O advogado do ex-mercenário israelense Yair Klein assegurou hoje que o Tribunal de Estrasburgo (ou Tribunal Europeu de Direitos Humanos), na França, negou a extradição do seu cliente à Colômbia, onde teme que ele possa ser morto em uma penitenciária. O advogado Mordechai Tzivin explicou que agora o governo russo terá que decidir se aceita ou não a decisão do Tribunal de Estrasburgo. O ex-mercenário israelense foi detido no Aeroporto de Moscou, em 2007. A Rússia é um dos países que fazem parte do tribunal.

AE, Agência Estado

09 de novembro de 2010 | 19h25

Tzivin afirmou que se a Rússia aceitar a decisão, o coronel Klein, que na década de 1980 treinou grupos paramilitares de direita na Colômbia, ficaria livre, após permanecer três anos detido na Rússia. O governo colombiano pede a extradição de Klein para que ele cumpra uma pena de 128 dias de prisão, imposta por um tribunal da cidade de Manizales, no departamento (Estado) de Caldas, 165 quilômetros ao noroeste de Bogotá. O tribunal condenou Klein por ter treinado grupos terroristas e por conspiração para delinquir.

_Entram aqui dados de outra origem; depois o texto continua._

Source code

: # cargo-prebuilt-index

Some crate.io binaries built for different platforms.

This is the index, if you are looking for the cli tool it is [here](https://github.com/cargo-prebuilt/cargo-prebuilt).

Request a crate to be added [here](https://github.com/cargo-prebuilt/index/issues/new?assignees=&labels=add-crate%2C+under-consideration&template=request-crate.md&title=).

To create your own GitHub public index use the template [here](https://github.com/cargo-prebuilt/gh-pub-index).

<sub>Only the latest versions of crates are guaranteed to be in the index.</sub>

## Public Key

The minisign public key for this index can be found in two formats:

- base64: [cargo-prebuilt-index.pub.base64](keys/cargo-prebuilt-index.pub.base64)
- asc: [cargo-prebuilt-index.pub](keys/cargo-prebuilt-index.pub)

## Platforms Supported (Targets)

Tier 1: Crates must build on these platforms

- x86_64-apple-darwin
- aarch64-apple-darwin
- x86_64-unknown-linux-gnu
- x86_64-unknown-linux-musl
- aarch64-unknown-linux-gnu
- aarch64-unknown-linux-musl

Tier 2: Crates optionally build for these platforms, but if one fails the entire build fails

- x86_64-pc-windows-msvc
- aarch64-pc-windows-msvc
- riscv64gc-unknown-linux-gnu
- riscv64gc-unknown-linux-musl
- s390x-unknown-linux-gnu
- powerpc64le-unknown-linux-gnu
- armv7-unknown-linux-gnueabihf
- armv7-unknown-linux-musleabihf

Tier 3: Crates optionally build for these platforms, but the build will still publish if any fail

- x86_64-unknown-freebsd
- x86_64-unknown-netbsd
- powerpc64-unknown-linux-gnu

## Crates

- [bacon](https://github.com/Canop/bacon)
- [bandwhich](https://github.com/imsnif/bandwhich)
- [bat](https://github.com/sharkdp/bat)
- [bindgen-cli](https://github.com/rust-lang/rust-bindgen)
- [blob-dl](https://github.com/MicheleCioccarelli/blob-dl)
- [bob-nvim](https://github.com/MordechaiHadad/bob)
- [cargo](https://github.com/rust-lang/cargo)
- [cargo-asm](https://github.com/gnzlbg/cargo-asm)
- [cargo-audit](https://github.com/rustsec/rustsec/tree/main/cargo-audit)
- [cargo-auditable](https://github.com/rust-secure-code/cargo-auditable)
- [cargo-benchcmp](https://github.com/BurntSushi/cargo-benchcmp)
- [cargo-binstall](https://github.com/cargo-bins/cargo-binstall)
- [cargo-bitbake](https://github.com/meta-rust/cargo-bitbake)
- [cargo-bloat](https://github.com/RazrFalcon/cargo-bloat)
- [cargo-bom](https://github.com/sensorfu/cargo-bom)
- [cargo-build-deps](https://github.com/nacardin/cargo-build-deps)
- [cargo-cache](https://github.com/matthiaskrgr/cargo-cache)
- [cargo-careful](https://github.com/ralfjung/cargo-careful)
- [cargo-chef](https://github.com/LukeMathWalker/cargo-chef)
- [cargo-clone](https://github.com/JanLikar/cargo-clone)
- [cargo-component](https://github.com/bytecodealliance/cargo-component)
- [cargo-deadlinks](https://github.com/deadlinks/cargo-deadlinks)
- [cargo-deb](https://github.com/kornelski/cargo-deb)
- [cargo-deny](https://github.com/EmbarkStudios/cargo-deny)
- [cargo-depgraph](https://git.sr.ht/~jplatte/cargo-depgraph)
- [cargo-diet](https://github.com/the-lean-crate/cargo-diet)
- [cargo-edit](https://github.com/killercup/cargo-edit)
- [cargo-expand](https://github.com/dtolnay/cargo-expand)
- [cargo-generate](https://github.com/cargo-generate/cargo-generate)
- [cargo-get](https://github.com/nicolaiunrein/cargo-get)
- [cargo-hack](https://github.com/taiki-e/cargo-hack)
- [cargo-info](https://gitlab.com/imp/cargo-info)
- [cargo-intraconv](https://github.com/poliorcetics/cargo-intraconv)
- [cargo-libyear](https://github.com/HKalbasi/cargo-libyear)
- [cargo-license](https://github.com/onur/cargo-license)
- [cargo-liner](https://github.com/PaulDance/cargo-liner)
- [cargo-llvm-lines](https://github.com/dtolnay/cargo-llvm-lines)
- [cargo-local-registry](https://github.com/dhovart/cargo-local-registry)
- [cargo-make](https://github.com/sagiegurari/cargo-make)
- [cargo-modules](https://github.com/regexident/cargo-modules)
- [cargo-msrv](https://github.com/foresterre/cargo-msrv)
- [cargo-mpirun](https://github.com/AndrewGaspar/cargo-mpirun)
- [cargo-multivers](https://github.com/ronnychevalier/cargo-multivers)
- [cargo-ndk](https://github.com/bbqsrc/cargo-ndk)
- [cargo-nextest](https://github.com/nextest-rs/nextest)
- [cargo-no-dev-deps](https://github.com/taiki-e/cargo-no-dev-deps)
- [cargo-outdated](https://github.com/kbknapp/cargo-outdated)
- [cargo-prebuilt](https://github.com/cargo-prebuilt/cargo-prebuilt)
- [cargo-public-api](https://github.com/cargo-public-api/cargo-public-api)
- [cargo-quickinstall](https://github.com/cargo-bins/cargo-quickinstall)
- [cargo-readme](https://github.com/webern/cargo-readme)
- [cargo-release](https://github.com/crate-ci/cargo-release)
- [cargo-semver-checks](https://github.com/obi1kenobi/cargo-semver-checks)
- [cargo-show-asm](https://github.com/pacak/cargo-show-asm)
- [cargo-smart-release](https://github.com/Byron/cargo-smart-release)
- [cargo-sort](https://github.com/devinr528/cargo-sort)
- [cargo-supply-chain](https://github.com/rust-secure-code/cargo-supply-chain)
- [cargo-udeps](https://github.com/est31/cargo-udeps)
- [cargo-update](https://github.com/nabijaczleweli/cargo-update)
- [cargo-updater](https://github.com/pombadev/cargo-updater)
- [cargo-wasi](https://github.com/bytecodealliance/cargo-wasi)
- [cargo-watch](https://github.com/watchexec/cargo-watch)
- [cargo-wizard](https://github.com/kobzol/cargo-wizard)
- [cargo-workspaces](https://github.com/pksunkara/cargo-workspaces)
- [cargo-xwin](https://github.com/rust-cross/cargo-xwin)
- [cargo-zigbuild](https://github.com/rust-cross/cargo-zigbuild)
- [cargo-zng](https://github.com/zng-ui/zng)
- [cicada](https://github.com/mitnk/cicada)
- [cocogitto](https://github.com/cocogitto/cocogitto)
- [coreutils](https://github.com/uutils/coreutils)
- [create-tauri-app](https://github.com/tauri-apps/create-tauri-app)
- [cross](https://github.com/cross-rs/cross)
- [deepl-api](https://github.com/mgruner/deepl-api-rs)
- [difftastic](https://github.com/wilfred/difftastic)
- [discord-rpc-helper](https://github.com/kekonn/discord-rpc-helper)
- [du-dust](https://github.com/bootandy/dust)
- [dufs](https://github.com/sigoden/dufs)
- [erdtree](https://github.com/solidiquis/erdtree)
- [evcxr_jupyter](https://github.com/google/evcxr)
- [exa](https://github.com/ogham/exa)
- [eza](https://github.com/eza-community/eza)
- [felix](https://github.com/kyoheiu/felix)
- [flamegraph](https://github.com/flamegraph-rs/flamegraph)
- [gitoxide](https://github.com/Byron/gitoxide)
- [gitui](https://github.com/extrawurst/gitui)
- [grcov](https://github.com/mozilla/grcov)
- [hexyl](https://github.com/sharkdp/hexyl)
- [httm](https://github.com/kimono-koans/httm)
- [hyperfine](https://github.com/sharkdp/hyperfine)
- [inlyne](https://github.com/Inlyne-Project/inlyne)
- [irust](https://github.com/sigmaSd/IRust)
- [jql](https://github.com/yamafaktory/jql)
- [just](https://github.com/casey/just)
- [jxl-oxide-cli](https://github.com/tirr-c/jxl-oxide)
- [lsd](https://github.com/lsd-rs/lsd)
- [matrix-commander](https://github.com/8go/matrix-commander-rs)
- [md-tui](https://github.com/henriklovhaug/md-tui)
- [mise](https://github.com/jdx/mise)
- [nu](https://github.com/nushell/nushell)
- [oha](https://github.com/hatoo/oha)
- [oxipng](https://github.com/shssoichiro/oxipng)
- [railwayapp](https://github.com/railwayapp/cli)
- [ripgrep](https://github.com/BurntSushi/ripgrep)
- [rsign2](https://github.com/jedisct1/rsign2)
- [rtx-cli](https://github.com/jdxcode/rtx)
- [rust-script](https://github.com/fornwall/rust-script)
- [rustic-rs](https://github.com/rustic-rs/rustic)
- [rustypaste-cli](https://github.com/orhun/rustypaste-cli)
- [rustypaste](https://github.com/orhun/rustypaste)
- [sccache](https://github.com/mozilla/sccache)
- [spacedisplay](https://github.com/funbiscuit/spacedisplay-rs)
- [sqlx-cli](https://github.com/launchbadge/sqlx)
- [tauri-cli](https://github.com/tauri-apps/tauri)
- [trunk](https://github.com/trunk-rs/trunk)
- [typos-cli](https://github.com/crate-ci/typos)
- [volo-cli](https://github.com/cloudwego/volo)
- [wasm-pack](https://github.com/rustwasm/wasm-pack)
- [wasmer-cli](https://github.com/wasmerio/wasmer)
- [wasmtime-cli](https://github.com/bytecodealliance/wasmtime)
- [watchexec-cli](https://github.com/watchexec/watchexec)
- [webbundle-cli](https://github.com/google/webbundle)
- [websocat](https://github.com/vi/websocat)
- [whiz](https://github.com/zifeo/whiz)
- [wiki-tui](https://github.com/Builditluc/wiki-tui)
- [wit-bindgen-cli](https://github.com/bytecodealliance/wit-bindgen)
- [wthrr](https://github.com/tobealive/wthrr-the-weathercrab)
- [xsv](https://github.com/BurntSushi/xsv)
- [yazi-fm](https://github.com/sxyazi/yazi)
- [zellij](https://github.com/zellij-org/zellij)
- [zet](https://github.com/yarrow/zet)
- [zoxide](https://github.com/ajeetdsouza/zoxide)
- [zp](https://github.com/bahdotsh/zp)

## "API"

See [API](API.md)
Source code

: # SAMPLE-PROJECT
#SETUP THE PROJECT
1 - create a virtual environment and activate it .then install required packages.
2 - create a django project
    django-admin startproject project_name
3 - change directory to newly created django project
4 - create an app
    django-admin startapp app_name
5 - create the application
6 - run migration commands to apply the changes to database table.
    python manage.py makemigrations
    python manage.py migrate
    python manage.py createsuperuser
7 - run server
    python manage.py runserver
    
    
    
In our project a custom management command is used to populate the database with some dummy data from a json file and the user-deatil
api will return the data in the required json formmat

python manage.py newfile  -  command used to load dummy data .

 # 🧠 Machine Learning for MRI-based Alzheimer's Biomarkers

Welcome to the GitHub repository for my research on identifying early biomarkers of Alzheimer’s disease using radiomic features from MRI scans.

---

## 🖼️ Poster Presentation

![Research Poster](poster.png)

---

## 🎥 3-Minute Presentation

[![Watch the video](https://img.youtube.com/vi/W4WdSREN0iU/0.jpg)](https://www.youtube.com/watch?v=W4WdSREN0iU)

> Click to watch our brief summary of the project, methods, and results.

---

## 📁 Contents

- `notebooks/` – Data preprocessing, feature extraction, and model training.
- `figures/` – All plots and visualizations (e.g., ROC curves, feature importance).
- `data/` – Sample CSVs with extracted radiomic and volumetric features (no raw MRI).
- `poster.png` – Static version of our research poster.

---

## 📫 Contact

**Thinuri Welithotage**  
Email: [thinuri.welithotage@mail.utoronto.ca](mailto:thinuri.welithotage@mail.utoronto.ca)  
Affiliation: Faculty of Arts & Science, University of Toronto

A chancelaria da Colômbia afirma que só se pronunciará sobre o caso quando o Tribunal de Estrasburgo notificá-la oficialmente sobre a decisão. Os paramilitares colombianos de direita, que a pedido dos narcotraficantes foram treinados por mercenários, entre eles Klein, em uma região central da Colômbia conhecida como Magdalena Medio, são acusados de milhares de assassinatos e de terem expulsado outros milhares de camponeses de suas terras legítimas.

As informações são da Associated Press.